▸ DIRECTIONS
Each line below is to be written out in full, exactly as shown.

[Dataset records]

*** Block opens ***

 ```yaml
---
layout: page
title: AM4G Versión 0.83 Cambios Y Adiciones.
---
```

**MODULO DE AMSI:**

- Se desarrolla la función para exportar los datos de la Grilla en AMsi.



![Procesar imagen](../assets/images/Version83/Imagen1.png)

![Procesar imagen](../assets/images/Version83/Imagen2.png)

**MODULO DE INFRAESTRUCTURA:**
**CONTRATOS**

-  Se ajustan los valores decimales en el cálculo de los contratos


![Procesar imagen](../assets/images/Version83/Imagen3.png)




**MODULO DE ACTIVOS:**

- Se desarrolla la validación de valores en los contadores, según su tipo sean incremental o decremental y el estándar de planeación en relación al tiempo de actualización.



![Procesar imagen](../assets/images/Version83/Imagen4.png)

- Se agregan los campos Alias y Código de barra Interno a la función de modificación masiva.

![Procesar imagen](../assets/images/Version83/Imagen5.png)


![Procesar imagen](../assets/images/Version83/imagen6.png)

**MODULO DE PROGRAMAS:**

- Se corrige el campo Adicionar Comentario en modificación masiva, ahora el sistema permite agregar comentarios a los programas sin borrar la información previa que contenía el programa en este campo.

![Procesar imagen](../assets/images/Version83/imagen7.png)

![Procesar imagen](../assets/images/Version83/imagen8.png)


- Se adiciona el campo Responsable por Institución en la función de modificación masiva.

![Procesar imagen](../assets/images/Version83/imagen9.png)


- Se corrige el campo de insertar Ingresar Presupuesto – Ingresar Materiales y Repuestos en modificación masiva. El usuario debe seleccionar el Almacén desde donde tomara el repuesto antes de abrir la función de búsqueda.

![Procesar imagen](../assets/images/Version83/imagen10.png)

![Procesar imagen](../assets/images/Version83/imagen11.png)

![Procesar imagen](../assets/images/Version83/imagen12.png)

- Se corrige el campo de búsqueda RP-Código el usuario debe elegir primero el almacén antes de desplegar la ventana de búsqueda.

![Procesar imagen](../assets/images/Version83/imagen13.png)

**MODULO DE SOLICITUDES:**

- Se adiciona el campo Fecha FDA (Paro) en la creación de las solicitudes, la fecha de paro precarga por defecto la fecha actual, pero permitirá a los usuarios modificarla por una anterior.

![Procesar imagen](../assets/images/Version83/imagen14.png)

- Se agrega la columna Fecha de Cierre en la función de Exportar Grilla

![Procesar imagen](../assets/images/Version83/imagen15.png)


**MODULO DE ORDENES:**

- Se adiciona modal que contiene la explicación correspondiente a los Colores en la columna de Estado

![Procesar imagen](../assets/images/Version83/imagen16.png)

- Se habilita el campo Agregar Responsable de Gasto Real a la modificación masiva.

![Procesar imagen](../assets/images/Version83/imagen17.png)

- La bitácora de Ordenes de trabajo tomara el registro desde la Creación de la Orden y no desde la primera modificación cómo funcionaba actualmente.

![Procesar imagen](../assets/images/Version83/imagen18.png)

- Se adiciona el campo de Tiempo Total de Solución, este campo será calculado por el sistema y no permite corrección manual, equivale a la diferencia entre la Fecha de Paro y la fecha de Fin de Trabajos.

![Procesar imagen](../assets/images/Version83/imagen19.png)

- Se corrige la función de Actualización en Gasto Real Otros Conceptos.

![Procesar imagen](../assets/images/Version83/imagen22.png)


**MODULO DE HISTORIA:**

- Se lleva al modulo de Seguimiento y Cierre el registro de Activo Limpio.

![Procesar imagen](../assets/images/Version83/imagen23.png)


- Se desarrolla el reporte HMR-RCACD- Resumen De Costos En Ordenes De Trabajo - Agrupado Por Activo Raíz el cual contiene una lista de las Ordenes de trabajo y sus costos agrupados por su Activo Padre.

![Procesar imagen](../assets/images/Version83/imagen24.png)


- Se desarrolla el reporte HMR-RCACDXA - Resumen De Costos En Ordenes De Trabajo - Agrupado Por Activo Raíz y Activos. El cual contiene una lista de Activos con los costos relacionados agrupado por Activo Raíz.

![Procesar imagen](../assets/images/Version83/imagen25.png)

*** Block closes ***

▸ EXPECTED OUTPUT
 ```yaml
---
layout: page
title: AM4G Versión 0.83 Cambios Y Adiciones.
---
```

**MODULO DE AMSI:**

- Se desarrolla la función para exportar los datos de la Grilla en AMsi.



![Procesar imagen](../assets/images/Version83/Imagen1.png)

![Procesar imagen](../assets/images/Version83/Imagen2.png)

**MODULO DE INFRAESTRUCTURA:**
**CONTRATOS**

-  Se ajustan los valores decimales en el cálculo de los contratos


![Procesar imagen](../assets/images/Version83/Imagen3.png)




**MODULO DE ACTIVOS:**

- Se desarrolla la validación de valores en los contadores, según su tipo sean incremental o decremental y el estándar de planeación en relación al tiempo de actualización.



![Procesar imagen](../assets/images/Version83/Imagen4.png)

- Se agregan los campos Alias y Código de barra Interno a la función de modificación masiva.

![Procesar imagen](../assets/images/Version83/Imagen5.png)


![Procesar imagen](../assets/images/Version83/imagen6.png)

**MODULO DE PROGRAMAS:**

- Se corrige el campo Adicionar Comentario en modificación masiva, ahora el sistema permite agregar comentarios a los programas sin borrar la información previa que contenía el programa en este campo.

![Procesar imagen](../assets/images/Version83/imagen7.png)

![Procesar imagen](../assets/images/Version83/imagen8.png)


- Se adiciona el campo Responsable por Institución en la función de modificación masiva.

![Procesar imagen](../assets/images/Version83/imagen9.png)


- Se corrige el campo de insertar Ingresar Presupuesto – Ingresar Materiales y Repuestos en modificación masiva. El usuario debe seleccionar el Almacén desde donde tomara el repuesto antes de abrir la función de búsqueda.

![Procesar imagen](../assets/images/Version83/imagen10.png)

![Procesar imagen](../assets/images/Version83/imagen11.png)

![Procesar imagen](../assets/images/Version83/imagen12.png)

- Se corrige el campo de búsqueda RP-Código el usuario debe elegir primero el almacén antes de desplegar la ventana de búsqueda.

![Procesar imagen](../assets/images/Version83/imagen13.png)

**MODULO DE SOLICITUDES:**

- Se adiciona el campo Fecha FDA (Paro) en la creación de las solicitudes, la fecha de paro precarga por defecto la fecha actual, pero permitirá a los usuarios modificarla por una anterior.

![Procesar imagen](../assets/images/Version83/imagen14.png)

- Se agrega la columna Fecha de Cierre en la función de Exportar Grilla

![Procesar imagen](../assets/images/Version83/imagen15.png)


**MODULO DE ORDENES:**

- Se adiciona modal que contiene la explicación correspondiente a los Colores en la columna de Estado

![Procesar imagen](../assets/images/Version83/imagen16.png)

- Se habilita el campo Agregar Responsable de Gasto Real a la modificación masiva.

![Procesar imagen](../assets/images/Version83/imagen17.png)

- La bitácora de Ordenes de trabajo tomara el registro desde la Creación de la Orden y no desde la primera modificación cómo funcionaba actualmente.

![Procesar imagen](../assets/images/Version83/imagen18.png)

- Se adiciona el campo de Tiempo Total de Solución, este campo será calculado por el sistema y no permite corrección manual, equivale a la diferencia entre la Fecha de Paro y la fecha de Fin de Trabajos.

![Procesar imagen](../assets/images/Version83/imagen19.png)

- Se corrige la función de Actualización en Gasto Real Otros Conceptos.

![Procesar imagen](../assets/images/Version83/imagen22.png)


**MODULO DE HISTORIA:**

- Se lleva al modulo de Seguimiento y Cierre el registro de Activo Limpio.

![Procesar imagen](../assets/images/Version83/imagen23.png)


- Se desarrolla el reporte HMR-RCACD- Resumen De Costos En Ordenes De Trabajo - Agrupado Por Activo Raíz el cual contiene una lista de las Ordenes de trabajo y sus costos agrupados por su Activo Padre.

![Procesar imagen](../assets/images/Version83/imagen24.png)


- Se desarrolla el reporte HMR-RCACDXA - Resumen De Costos En Ordenes De Trabajo - Agrupado Por Activo Raíz y Activos. El cual contiene una lista de Activos con los costos relacionados agrupado por Activo Raíz.

![Procesar imagen](../assets/images/Version83/imagen25.png)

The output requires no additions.